Comparing ARIMA Model and LSTM RNN Model in Time-Series Forecasting

In this article, we will see a comparison between two time-series forecasting models - ARIMA model and LSTM RNN model. Both of these models are applied in stock price prediction to see the comparison between them.
arima and lstm

There are many business applications of time series forecasting such as stock price prediction, sales forecasting, weather forecasting etc. A variety of machine learning models are applied in this task of time series forecasting. Every model has its own advantages and disadvantages. In this article, we will see a comparison between two time-series forecasting models – ARIMA model and LSTM RNN model. Both of these models are applied in stock price prediction to see the comparison between them. 


The ARIMA model, or Auto-Regressive Integrated Moving Average model is fitted to the time series data for analyzing the data or to predict the future data points on a time scale. The biggest advantage of this model is that it can be applied in cases where the data shows evidence of non-stationarity. 

The auto-regressive means that the evolving variable of interest is regressed on its own prior value and moving average indicates that the regression error is actually a linear combination of error terms whose values occurred contemporaneously and at various times in the past. The significance of integration in the ARIMA model is that the data values have been replaced with the difference between their values and the previous values


Sign up for your weekly dose of what's up in emerging technology.
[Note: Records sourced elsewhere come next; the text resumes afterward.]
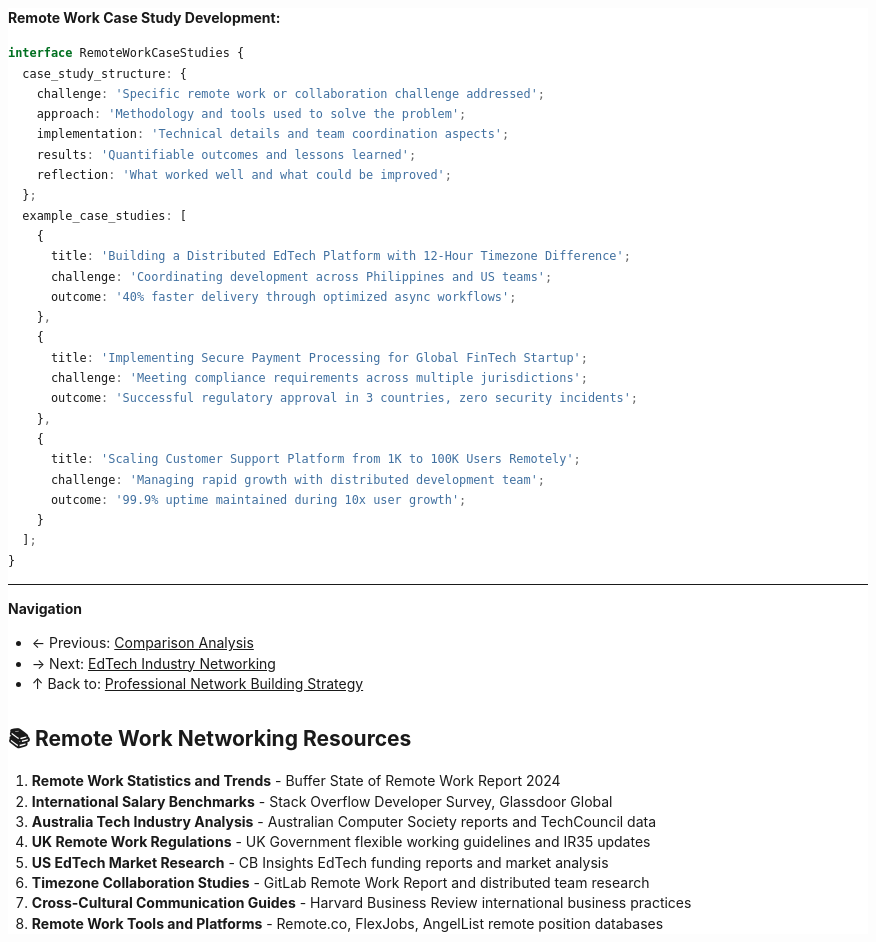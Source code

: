 **Remote Work Case Study Development:**
```typescript
interface RemoteWorkCaseStudies {
  case_study_structure: {
    challenge: 'Specific remote work or collaboration challenge addressed';
    approach: 'Methodology and tools used to solve the problem';
    implementation: 'Technical details and team coordination aspects';
    results: 'Quantifiable outcomes and lessons learned';
    reflection: 'What worked well and what could be improved';
  };
  example_case_studies: [
    {
      title: 'Building a Distributed EdTech Platform with 12-Hour Timezone Difference';
      challenge: 'Coordinating development across Philippines and US teams';
      outcome: '40% faster delivery through optimized async workflows';
    },
    {
      title: 'Implementing Secure Payment Processing for Global FinTech Startup';
      challenge: 'Meeting compliance requirements across multiple jurisdictions';
      outcome: 'Successful regulatory approval in 3 countries, zero security incidents';
    },
    {
      title: 'Scaling Customer Support Platform from 1K to 100K Users Remotely';
      challenge: 'Managing rapid growth with distributed development team';
      outcome: '99.9% uptime maintained during 10x user growth';
    }
  ];
}
```

---

**Navigation**
- ← Previous: [Comparison Analysis](comparison-analysis.md)
- → Next: [EdTech Industry Networking](edtech-industry-networking.md)
- ↑ Back to: [Professional Network Building Strategy](README.md)

## 📚 Remote Work Networking Resources

1. **Remote Work Statistics and Trends** - Buffer State of Remote Work Report 2024
2. **International Salary Benchmarks** - Stack Overflow Developer Survey, Glassdoor Global
3. **Australia Tech Industry Analysis** - Australian Computer Society reports and TechCouncil data
4. **UK Remote Work Regulations** - UK Government flexible working guidelines and IR35 updates
5. **US EdTech Market Research** - CB Insights EdTech funding reports and market analysis
6. **Timezone Collaboration Studies** - GitLab Remote Work Report and distributed team research
7. **Cross-Cultural Communication Guides** - Harvard Business Review international business practices
8. **Remote Work Tools and Platforms** - Remote.co, FlexJobs, AngelList remote position databases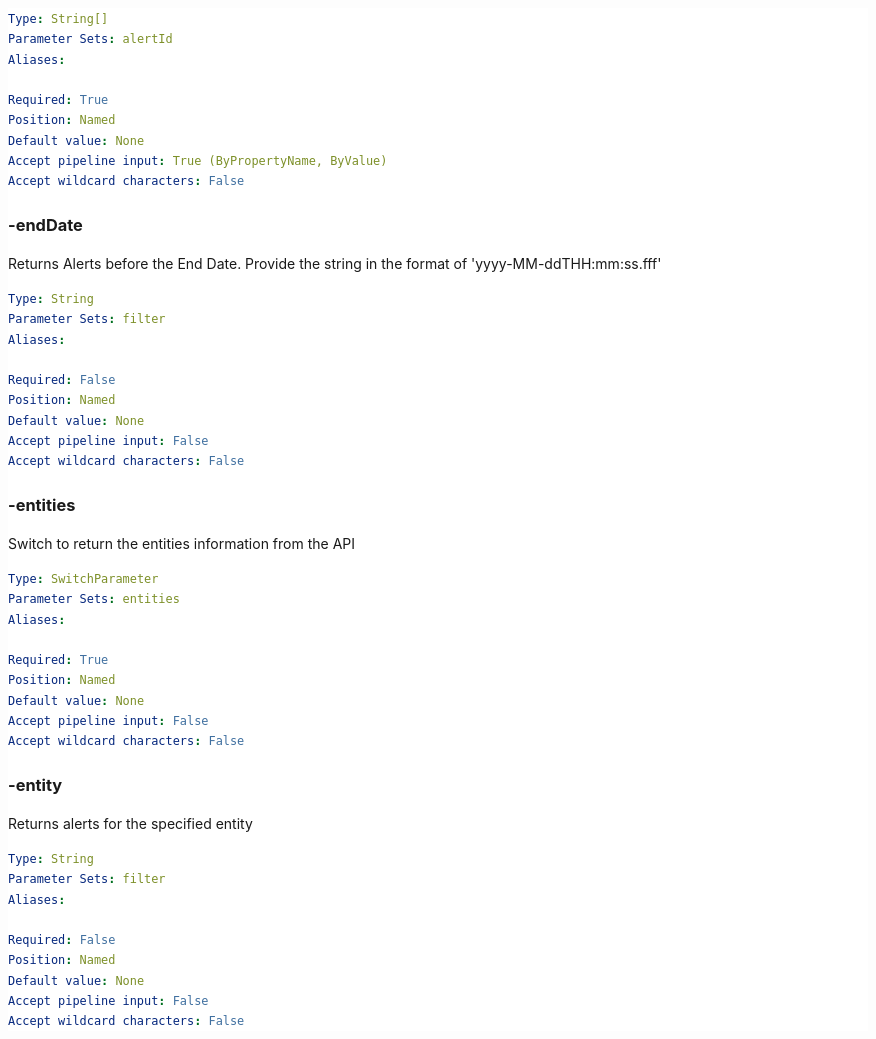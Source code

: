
 ```yaml
Type: String[]
Parameter Sets: alertId
Aliases:

Required: True
Position: Named
Default value: None
Accept pipeline input: True (ByPropertyName, ByValue)
Accept wildcard characters: False
```

### -endDate
Returns Alerts before the End Date.
Provide the string in the format of 'yyyy-MM-ddTHH:mm:ss.fff'

```yaml
Type: String
Parameter Sets: filter
Aliases:

Required: False
Position: Named
Default value: None
Accept pipeline input: False
Accept wildcard characters: False
```

### -entities
Switch to return the entities information from the API

```yaml
Type: SwitchParameter
Parameter Sets: entities
Aliases:

Required: True
Position: Named
Default value: None
Accept pipeline input: False
Accept wildcard characters: False
```

### -entity
Returns alerts for the specified entity

```yaml
Type: String
Parameter Sets: filter
Aliases:

Required: False
Position: Named
Default value: None
Accept pipeline input: False
Accept wildcard characters: False
```

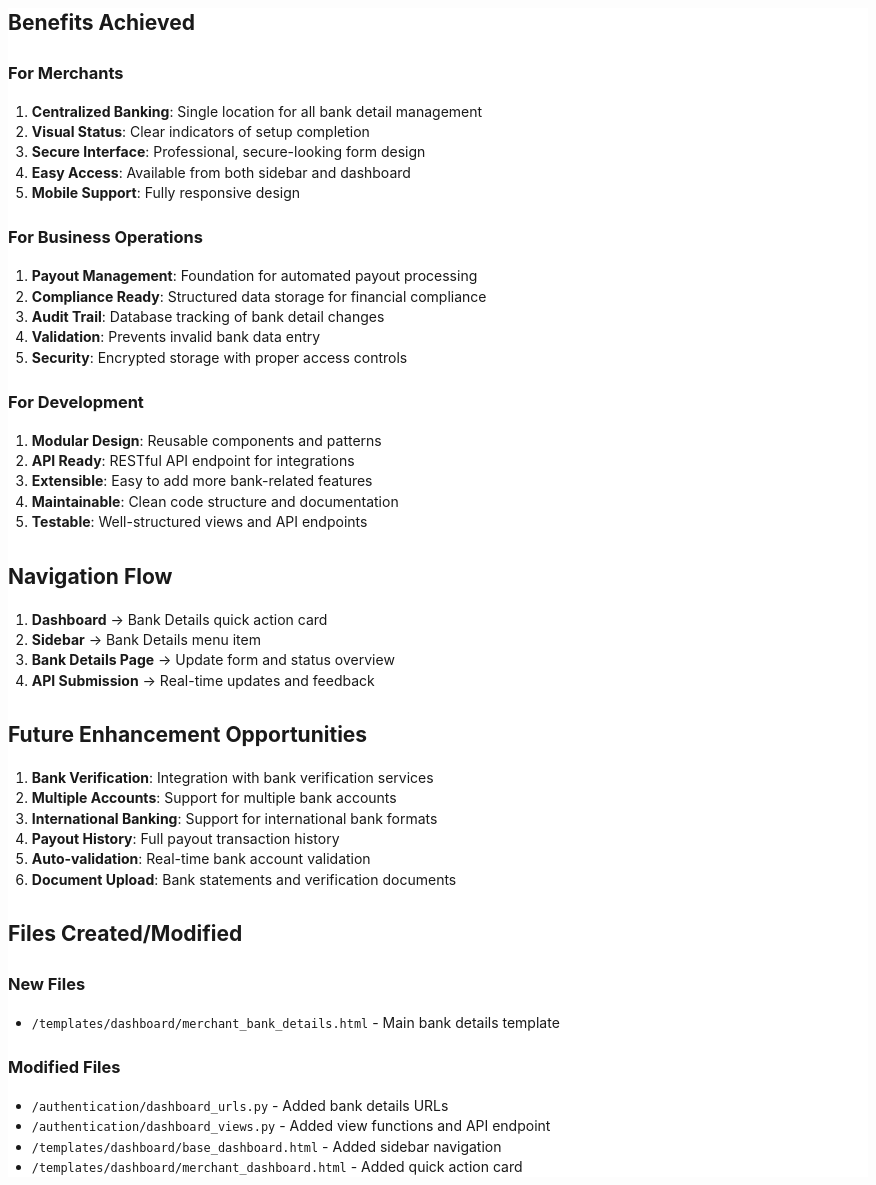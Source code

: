 ## Benefits Achieved

### For Merchants
1. **Centralized Banking**: Single location for all bank detail management
2. **Visual Status**: Clear indicators of setup completion
3. **Secure Interface**: Professional, secure-looking form design
4. **Easy Access**: Available from both sidebar and dashboard
5. **Mobile Support**: Fully responsive design

### For Business Operations
1. **Payout Management**: Foundation for automated payout processing
2. **Compliance Ready**: Structured data storage for financial compliance
3. **Audit Trail**: Database tracking of bank detail changes
4. **Validation**: Prevents invalid bank data entry
5. **Security**: Encrypted storage with proper access controls

### For Development
1. **Modular Design**: Reusable components and patterns
2. **API Ready**: RESTful API endpoint for integrations
3. **Extensible**: Easy to add more bank-related features
4. **Maintainable**: Clean code structure and documentation
5. **Testable**: Well-structured views and API endpoints

## Navigation Flow
1. **Dashboard** → Bank Details quick action card
2. **Sidebar** → Bank Details menu item
3. **Bank Details Page** → Update form and status overview
4. **API Submission** → Real-time updates and feedback

## Future Enhancement Opportunities
1. **Bank Verification**: Integration with bank verification services
2. **Multiple Accounts**: Support for multiple bank accounts
3. **International Banking**: Support for international bank formats
4. **Payout History**: Full payout transaction history
5. **Auto-validation**: Real-time bank account validation
6. **Document Upload**: Bank statements and verification documents

## Files Created/Modified

### New Files
- `/templates/dashboard/merchant_bank_details.html` - Main bank details template

### Modified Files
- `/authentication/dashboard_urls.py` - Added bank details URLs
- `/authentication/dashboard_views.py` - Added view functions and API endpoint
- `/templates/dashboard/base_dashboard.html` - Added sidebar navigation
- `/templates/dashboard/merchant_dashboard.html` - Added quick action card

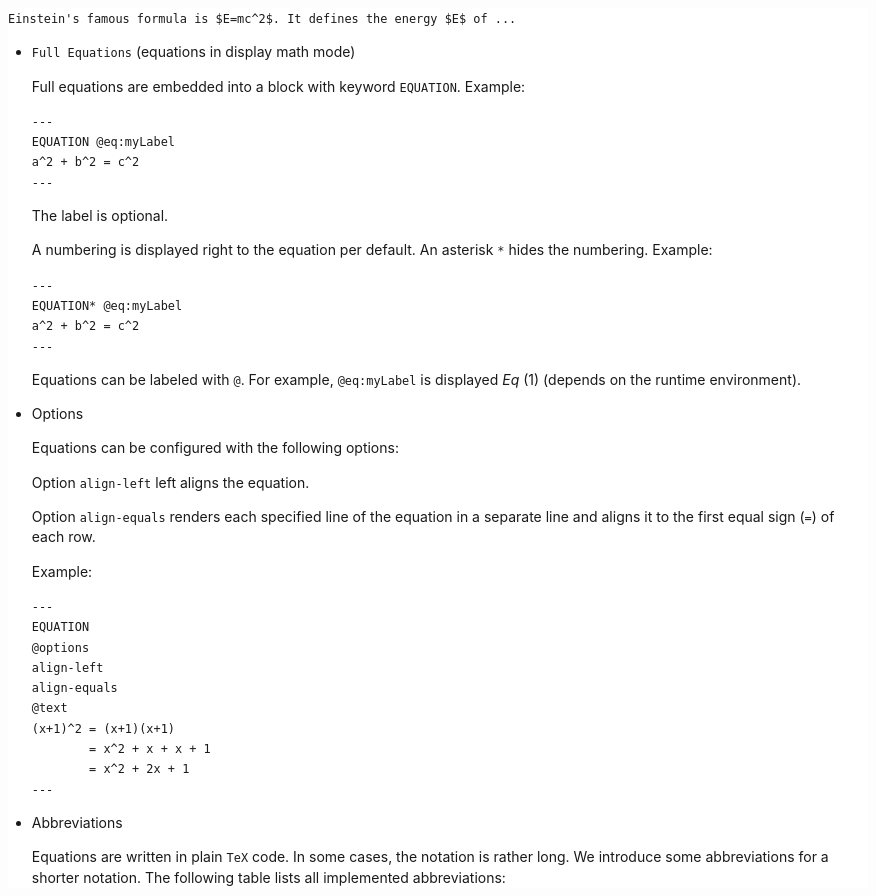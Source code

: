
   ```
  Einstein's famous formula is $E=mc^2$. It defines the energy $E$ of ...
  ```

- `Full Equations` (equations in display math mode)

  Full equations are embedded into a block with keyword `EQUATION`. Example:

  ```
  ---
  EQUATION @eq:myLabel
  a^2 + b^2 = c^2
  ---
  ```

  The label is optional.

  A numbering is displayed right to the equation per default.
  An asterisk `*` hides the numbering. Example:

  ```
  ---
  EQUATION* @eq:myLabel
  a^2 + b^2 = c^2
  ---
  ```

  Equations can be labeled with `@`.
  For example, `@eq:myLabel` is displayed $Eq~(1)$ (depends on the runtime environment).

- Options

  Equations can be configured with the following options:

  Option `align-left` left aligns the equation.

  Option `align-equals` renders each specified line of the equation in a separate line and aligns it to the first equal sign (`=`) of each row.

  Example:

  ```
  ---
  EQUATION
  @options
  align-left
  align-equals
  @text
  (x+1)^2 = (x+1)(x+1)
          = x^2 + x + x + 1
          = x^2 + 2x + 1
  ---
  ```

- Abbreviations

  Equations are written in plain `TeX` code.
  In some cases, the notation is rather long.
  We introduce some abbreviations for a shorter notation.
  The following table lists all implemented abbreviations:
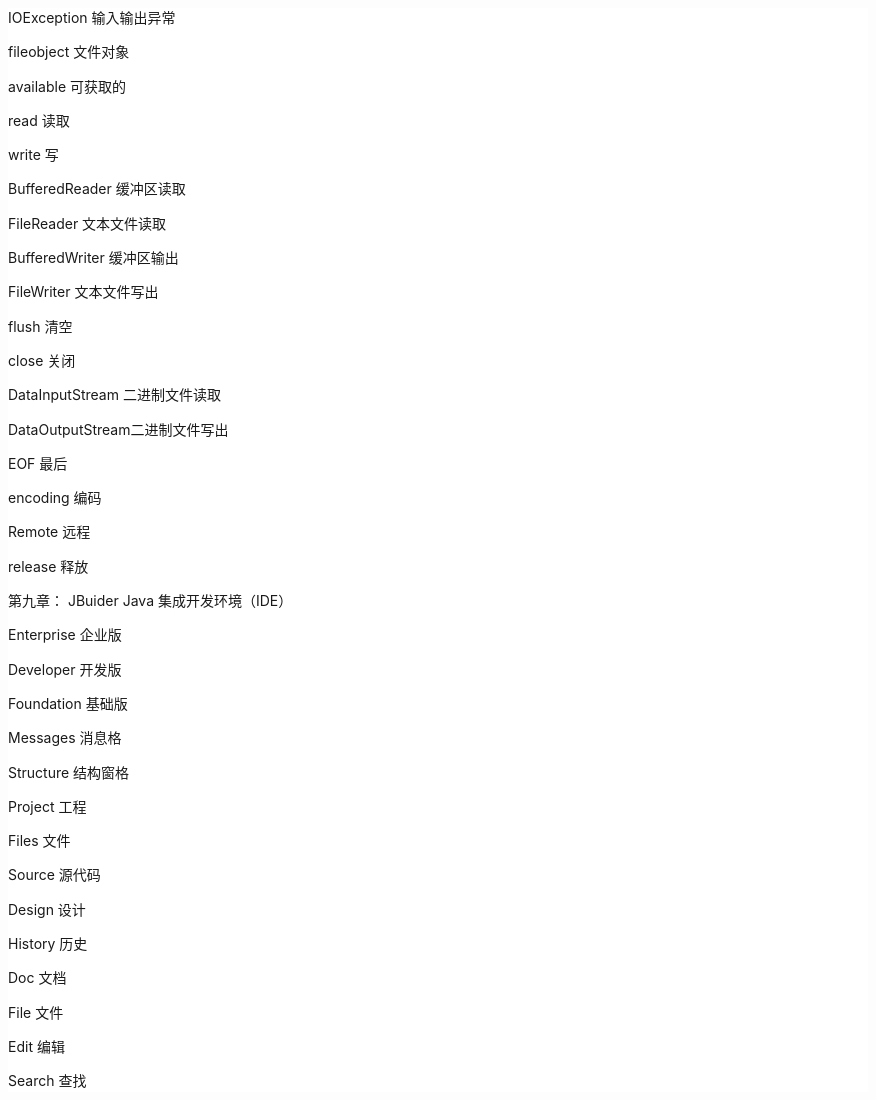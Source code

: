 IOException 输入输出异常

fileobject 文件对象

available 可获取的

read 读取

write 写

BufferedReader 缓冲区读取

FileReader 文本文件读取

BufferedWriter 缓冲区输出

FileWriter 文本文件写出

flush 清空

close 关闭

DataInputStream 二进制文件读取

DataOutputStream二进制文件写出

EOF 最后

encoding 编码

Remote 远程

release 释放



第九章：
JBuider Java 集成开发环境（IDE）

Enterprise 企业版

Developer 开发版

Foundation 基础版

Messages 消息格

Structure 结构窗格

Project 工程

Files 文件

Source 源代码

Design 设计

History 历史

Doc 文档

File 文件

Edit 编辑

Search 查找
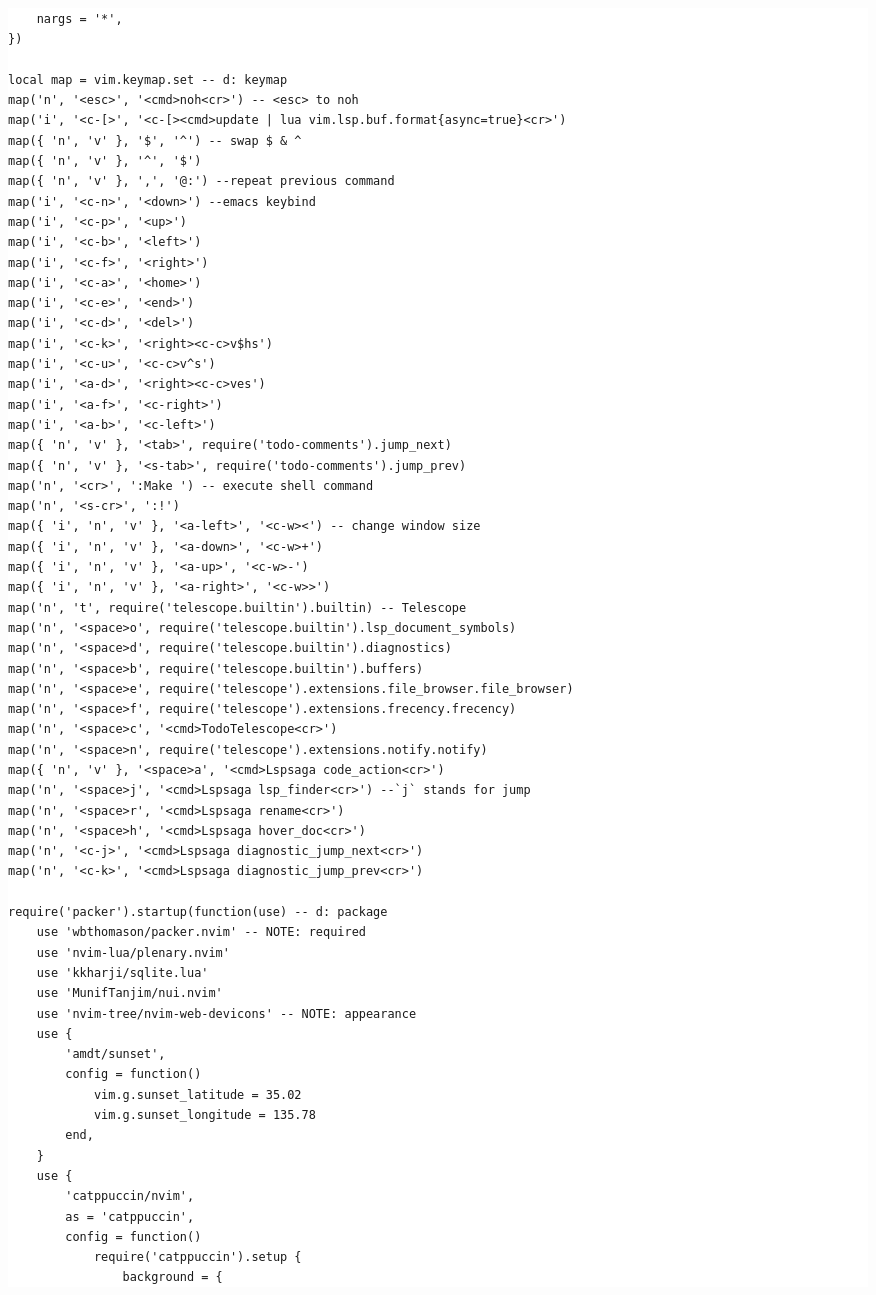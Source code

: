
 ```lua: init.lua
	nargs = '*',
})

local map = vim.keymap.set -- d: keymap
map('n', '<esc>', '<cmd>noh<cr>') -- <esc> to noh
map('i', '<c-[>', '<c-[><cmd>update | lua vim.lsp.buf.format{async=true}<cr>')
map({ 'n', 'v' }, '$', '^') -- swap $ & ^
map({ 'n', 'v' }, '^', '$')
map({ 'n', 'v' }, ',', '@:') --repeat previous command
map('i', '<c-n>', '<down>') --emacs keybind
map('i', '<c-p>', '<up>')
map('i', '<c-b>', '<left>')
map('i', '<c-f>', '<right>')
map('i', '<c-a>', '<home>')
map('i', '<c-e>', '<end>')
map('i', '<c-d>', '<del>')
map('i', '<c-k>', '<right><c-c>v$hs')
map('i', '<c-u>', '<c-c>v^s')
map('i', '<a-d>', '<right><c-c>ves')
map('i', '<a-f>', '<c-right>')
map('i', '<a-b>', '<c-left>')
map({ 'n', 'v' }, '<tab>', require('todo-comments').jump_next)
map({ 'n', 'v' }, '<s-tab>', require('todo-comments').jump_prev)
map('n', '<cr>', ':Make ') -- execute shell command
map('n', '<s-cr>', ':!')
map({ 'i', 'n', 'v' }, '<a-left>', '<c-w><') -- change window size
map({ 'i', 'n', 'v' }, '<a-down>', '<c-w>+')
map({ 'i', 'n', 'v' }, '<a-up>', '<c-w>-')
map({ 'i', 'n', 'v' }, '<a-right>', '<c-w>>')
map('n', 't', require('telescope.builtin').builtin) -- Telescope
map('n', '<space>o', require('telescope.builtin').lsp_document_symbols)
map('n', '<space>d', require('telescope.builtin').diagnostics)
map('n', '<space>b', require('telescope.builtin').buffers)
map('n', '<space>e', require('telescope').extensions.file_browser.file_browser)
map('n', '<space>f', require('telescope').extensions.frecency.frecency)
map('n', '<space>c', '<cmd>TodoTelescope<cr>')
map('n', '<space>n', require('telescope').extensions.notify.notify)
map({ 'n', 'v' }, '<space>a', '<cmd>Lspsaga code_action<cr>')
map('n', '<space>j', '<cmd>Lspsaga lsp_finder<cr>') --`j` stands for jump
map('n', '<space>r', '<cmd>Lspsaga rename<cr>')
map('n', '<space>h', '<cmd>Lspsaga hover_doc<cr>')
map('n', '<c-j>', '<cmd>Lspsaga diagnostic_jump_next<cr>')
map('n', '<c-k>', '<cmd>Lspsaga diagnostic_jump_prev<cr>')

require('packer').startup(function(use) -- d: package
	use 'wbthomason/packer.nvim' -- NOTE: required
	use 'nvim-lua/plenary.nvim'
	use 'kkharji/sqlite.lua'
	use 'MunifTanjim/nui.nvim'
	use 'nvim-tree/nvim-web-devicons' -- NOTE: appearance
	use {
		'amdt/sunset',
		config = function()
			vim.g.sunset_latitude = 35.02
			vim.g.sunset_longitude = 135.78
		end,
	}
	use {
		'catppuccin/nvim',
		as = 'catppuccin',
		config = function()
			require('catppuccin').setup {
				background = {
```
For more details on time series analysis using the ARIMA model, please refer to the following articles:-

  1. An Introductory Guide to Time  Series Forecasting
  2. Time Series Modeling and Stress Testing – Using ARIMAX

LSTM Recurrent Neural Network

LSTM, or Long-Short-Term Memory Recurrent Neural Networks are the variants of Artificial Neural Networks. Unlike the feedforward networks where the signals travel in the forward direction only, in LSTM RNN, the data signals travel in backward directions as well as these networks have the feedback connections. The LSTM RNN is popularly used in time series forecasting. For more details on this model, please refer to the following articles:-

Download our Mobile App

  1. How to Code Your First LSTM Network in Keras
  2. Hands-On Guide to LSTM Recurrent Neural Network For Stock Market Prediction.

Now, we will see a comparison of forecasting by both the above models. For implementation, we have used the historical prices of stocks to train and test our models. The historical values of stocks are downloaded by nsepy that is a python API. 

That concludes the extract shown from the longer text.